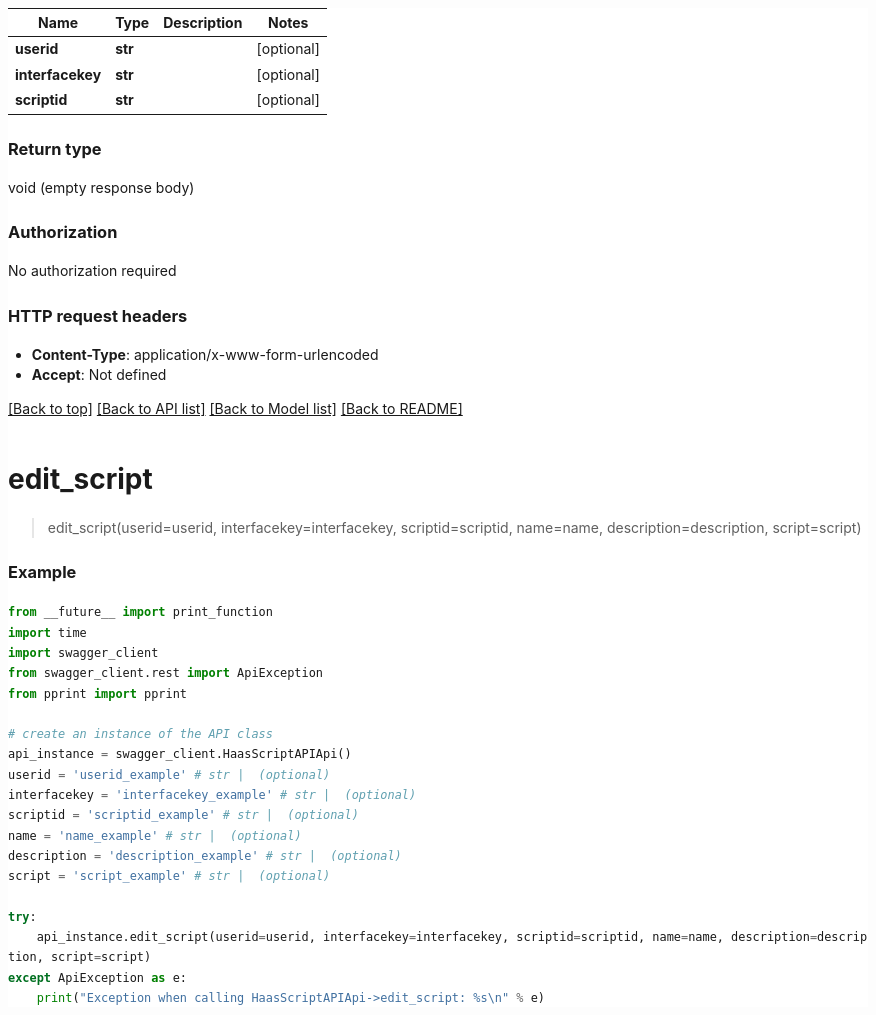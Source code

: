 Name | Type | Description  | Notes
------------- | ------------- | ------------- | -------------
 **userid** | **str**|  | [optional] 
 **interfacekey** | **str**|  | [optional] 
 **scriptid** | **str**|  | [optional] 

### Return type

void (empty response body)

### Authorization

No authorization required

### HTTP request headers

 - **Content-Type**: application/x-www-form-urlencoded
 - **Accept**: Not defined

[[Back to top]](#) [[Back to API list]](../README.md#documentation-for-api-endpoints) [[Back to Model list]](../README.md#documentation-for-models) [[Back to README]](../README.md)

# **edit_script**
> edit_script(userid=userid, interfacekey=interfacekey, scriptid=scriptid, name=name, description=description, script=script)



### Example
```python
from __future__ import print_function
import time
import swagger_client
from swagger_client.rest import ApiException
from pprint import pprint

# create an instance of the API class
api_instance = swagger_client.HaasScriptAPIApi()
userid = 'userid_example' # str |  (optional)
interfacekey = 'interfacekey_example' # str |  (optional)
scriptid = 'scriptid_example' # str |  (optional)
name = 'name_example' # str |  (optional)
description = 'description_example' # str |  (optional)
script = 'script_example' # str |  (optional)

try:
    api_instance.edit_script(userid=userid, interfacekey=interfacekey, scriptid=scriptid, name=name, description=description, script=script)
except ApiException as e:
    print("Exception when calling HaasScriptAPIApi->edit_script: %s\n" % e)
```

# # # #

The lines sought are those in the data above that include the string "optional"; copy each one.

 **userid** | **str**|  | [optional] 
 **interfacekey** | **str**|  | [optional] 
 **scriptid** | **str**|  | [optional] 
userid = 'userid_example' # str |  (optional)
interfacekey = 'interfacekey_example' # str |  (optional)
scriptid = 'scriptid_example' # str |  (optional)
name = 'name_example' # str |  (optional)
description = 'description_example' # str |  (optional)
script = 'script_example' # str |  (optional)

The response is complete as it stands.